The lapses were uncharacteristic. So were the tears that followed as Biles struggled to come to grips with the disappointment of failing to perform to her own high standards.
The raw emotional display revealed that Biles is indeed human and not a robotic medal-manufacturing machine who has churned out a record 25 world championship podium finishes.
She would finish the U.S. trials with the highest two-day combined score but it was something less than the dominant display expected from the 24-year-old dynamo who saw her brilliance on Day Two eclipsed when Sunisa Lee posted the top all-around marks.
Despite the wobbles, few will be betting against Biles leaving Tokyo without a golden haul.
Even Lee, who will join Biles on the four-member U.S. squad, viewed what happened at the trials as a blip not an opening.
"I know it probably won't happen again," said Lee.
In fact, what happened at the trials is likely to only motivate Biles.
Before leaving the arena that night in St. Louis she offered a warning to anyone casting an eye towards her Olympic throne.
"Just go home, work harder," said Biles. "This is just the beginning of the journey.
"We still have a lot of work to put in."
The forces that will be weighing on Biles in Japan will be immense.

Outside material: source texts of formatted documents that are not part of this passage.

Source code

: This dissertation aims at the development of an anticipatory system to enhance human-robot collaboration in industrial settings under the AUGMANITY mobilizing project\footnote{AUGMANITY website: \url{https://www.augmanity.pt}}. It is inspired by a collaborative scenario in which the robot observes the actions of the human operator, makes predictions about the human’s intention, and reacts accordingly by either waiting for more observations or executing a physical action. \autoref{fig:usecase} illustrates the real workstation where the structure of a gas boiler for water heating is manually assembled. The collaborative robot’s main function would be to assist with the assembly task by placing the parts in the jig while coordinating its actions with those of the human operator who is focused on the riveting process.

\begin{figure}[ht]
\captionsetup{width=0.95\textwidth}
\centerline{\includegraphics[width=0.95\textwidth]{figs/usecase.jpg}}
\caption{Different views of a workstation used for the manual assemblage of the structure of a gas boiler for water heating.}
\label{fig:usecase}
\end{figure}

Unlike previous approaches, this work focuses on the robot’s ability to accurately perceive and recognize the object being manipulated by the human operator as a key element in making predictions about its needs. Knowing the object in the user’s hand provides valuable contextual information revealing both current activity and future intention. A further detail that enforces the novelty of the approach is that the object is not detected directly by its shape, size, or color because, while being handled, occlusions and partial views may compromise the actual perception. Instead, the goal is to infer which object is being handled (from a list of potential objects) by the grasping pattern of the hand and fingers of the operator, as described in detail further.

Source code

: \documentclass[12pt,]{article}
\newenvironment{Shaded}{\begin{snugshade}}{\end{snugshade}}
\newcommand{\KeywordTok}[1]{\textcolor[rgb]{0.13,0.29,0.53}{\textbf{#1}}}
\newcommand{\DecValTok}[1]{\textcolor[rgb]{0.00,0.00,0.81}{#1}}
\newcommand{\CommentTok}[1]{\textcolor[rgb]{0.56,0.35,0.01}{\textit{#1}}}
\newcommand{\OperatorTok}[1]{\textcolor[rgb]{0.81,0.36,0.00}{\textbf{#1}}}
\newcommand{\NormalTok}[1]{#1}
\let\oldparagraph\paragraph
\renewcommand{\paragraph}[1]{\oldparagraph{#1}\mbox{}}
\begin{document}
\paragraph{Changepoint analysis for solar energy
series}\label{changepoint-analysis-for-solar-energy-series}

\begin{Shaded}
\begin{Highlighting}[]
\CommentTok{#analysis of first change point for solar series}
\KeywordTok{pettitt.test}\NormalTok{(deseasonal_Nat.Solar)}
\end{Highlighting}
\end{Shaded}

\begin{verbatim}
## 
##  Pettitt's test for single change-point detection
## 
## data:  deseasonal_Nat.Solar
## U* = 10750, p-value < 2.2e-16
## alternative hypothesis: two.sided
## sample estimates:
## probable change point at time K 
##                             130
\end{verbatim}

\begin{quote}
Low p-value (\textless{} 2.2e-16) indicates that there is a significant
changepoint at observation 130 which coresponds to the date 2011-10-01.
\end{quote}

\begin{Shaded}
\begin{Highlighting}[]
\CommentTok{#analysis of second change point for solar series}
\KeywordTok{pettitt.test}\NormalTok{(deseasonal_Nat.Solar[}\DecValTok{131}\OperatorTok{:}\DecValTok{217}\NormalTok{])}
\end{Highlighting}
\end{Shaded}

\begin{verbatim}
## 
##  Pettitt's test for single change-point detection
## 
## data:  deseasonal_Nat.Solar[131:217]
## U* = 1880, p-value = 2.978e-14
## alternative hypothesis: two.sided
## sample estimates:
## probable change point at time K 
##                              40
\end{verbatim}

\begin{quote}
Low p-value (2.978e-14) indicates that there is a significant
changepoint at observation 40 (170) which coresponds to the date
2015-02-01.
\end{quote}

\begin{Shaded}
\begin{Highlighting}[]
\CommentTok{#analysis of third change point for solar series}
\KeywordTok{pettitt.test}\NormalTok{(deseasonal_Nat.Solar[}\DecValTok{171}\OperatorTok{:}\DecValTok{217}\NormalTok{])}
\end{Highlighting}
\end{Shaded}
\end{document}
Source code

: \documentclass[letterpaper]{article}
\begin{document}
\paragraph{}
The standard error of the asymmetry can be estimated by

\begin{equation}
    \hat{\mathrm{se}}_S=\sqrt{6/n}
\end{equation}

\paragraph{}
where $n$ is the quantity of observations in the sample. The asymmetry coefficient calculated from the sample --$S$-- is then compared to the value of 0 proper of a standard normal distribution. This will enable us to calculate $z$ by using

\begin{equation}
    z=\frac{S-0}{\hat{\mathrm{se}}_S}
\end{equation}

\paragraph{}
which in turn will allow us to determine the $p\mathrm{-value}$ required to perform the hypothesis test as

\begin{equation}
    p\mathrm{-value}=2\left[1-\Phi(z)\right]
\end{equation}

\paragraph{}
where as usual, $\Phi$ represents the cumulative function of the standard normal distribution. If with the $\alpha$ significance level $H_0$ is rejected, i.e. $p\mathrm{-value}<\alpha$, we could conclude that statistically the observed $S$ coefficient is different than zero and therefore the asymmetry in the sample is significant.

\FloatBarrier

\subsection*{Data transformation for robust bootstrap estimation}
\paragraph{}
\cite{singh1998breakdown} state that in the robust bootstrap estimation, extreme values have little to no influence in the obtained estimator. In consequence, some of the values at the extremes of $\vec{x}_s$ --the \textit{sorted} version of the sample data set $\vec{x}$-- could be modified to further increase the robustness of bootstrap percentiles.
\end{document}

In Rio Biles was the 19-year-old phenomenon. In Japan she is poised to become the face of the Tokyo Olympics, taking that baton from Michael Phelps and Usain Bolt, who remain the enduring personalities from the 2008 Beijing, 2012 London and 2016 Rio Summer Games.
There is currently no gymnast operating in the same gravity-defying orbit as Biles.
She has been accorded the ultimate honour of having an element named after her - not just one but four (one on vault, one on balance beam and two on floor exercise).
Her repertoire of skills includes showstoppers like the Yurchenko double-pike vault - which she is the only woman to land in competition.
"It's more stressful whenever I go out and compete because I'm trying to be better than I was at the last meet so I am trying to beat myself," said Biles during an interview with NBC's Today Show.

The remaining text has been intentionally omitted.